*** Records to use

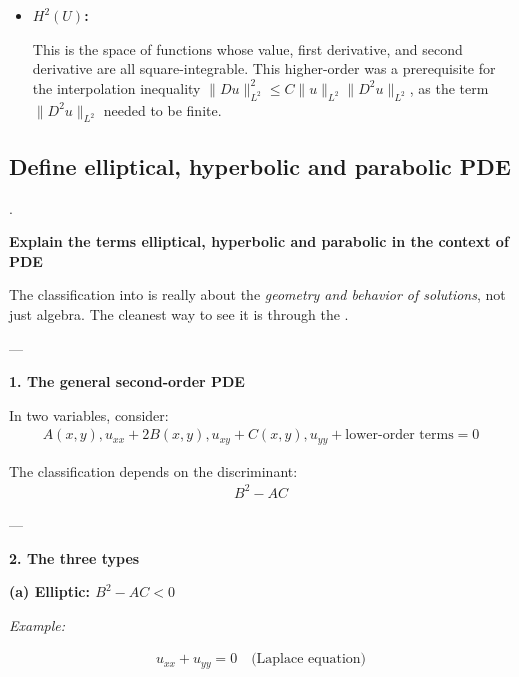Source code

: \documentclass[12pt,a4paper]{report}
\begin{document}
\begin{description}
\begin{itemize}
\begin{itemize}
    \item \textbf{\(H^2(U)\):} 
    
    This is the space of functions whose value, first derivative, and second derivative are all square-integrable. This higher-order  was a prerequisite for the interpolation inequality \(\|Du\|_{L^2}^2 \le C\|u\|_{L^2}\|D^2u\|_{L^2}\), as the term \(\|D^2u\|_{L^2}\) needed to be finite.

\end{itemize}
\end{itemize}

\HLINE
\newpage
\subsection*{Define elliptical, hyperbolic and parabolic PDE}.
\item \textbf{Explain the terms elliptical, hyperbolic and parabolic in the context of PDE}

The classification into  is really about the \textit{geometry and behavior of solutions}, not just algebra. The cleanest way to see it is through the .

---
\begin{description}

\item \textbf{1. The general second-order PDE}

In two variables, consider:
\begin{align*}
A(x,y),u_{xx} + 2B(x,y),u_{xy} + C(x,y),u_{yy} + \text{lower-order terms} = 0
\end{align*}

The classification depends on the discriminant:
\begin{align*}
\boxed{B^2 - AC}
\end{align*}

---

\item \textbf{2. The three types}

\begin{description}
\item \textbf{(a) Elliptic: $B^2 - AC < 0$}
\begin{description}
\item \textit{Example:}

\begin{align*}
u_{xx} + u_{yy} = 0 \quad \text{(Laplace equation)}
\end{align*}


\end{description}
\end{description}
\end{description}
\end{description}
\end{document}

******

• Exercise:
Everything in the records must be returned exactly, except the pictures.

• Task solution:
Source code

: \documentclass[12pt,a4paper]{report}
\begin{document}
\begin{description}
\begin{itemize}
\begin{itemize}
    \item \textbf{\(H^2(U)\):} 
    
    This is the space of functions whose value, first derivative, and second derivative are all square-integrable. This higher-order  was a prerequisite for the interpolation inequality \(\|Du\|_{L^2}^2 \le C\|u\|_{L^2}\|D^2u\|_{L^2}\), as the term \(\|D^2u\|_{L^2}\) needed to be finite.

\end{itemize}
\end{itemize}

\HLINE
\newpage
\subsection*{Define elliptical, hyperbolic and parabolic PDE}.
\item \textbf{Explain the terms elliptical, hyperbolic and parabolic in the context of PDE}

The classification into  is really about the \textit{geometry and behavior of solutions}, not just algebra. The cleanest way to see it is through the .

---
\begin{description}

\item \textbf{1. The general second-order PDE}

In two variables, consider:
\begin{align*}
A(x,y),u_{xx} + 2B(x,y),u_{xy} + C(x,y),u_{yy} + \text{lower-order terms} = 0
\end{align*}

The classification depends on the discriminant:
\begin{align*}
\boxed{B^2 - AC}
\end{align*}

---

\item \textbf{2. The three types}

\begin{description}
\item \textbf{(a) Elliptic: $B^2 - AC < 0$}
\begin{description}
\item \textit{Example:}

\begin{align*}
u_{xx} + u_{yy} = 0 \quad \text{(Laplace equation)}
\end{align*}


\end{description}
\end{description}
\end{description}
\end{description}
\end{document}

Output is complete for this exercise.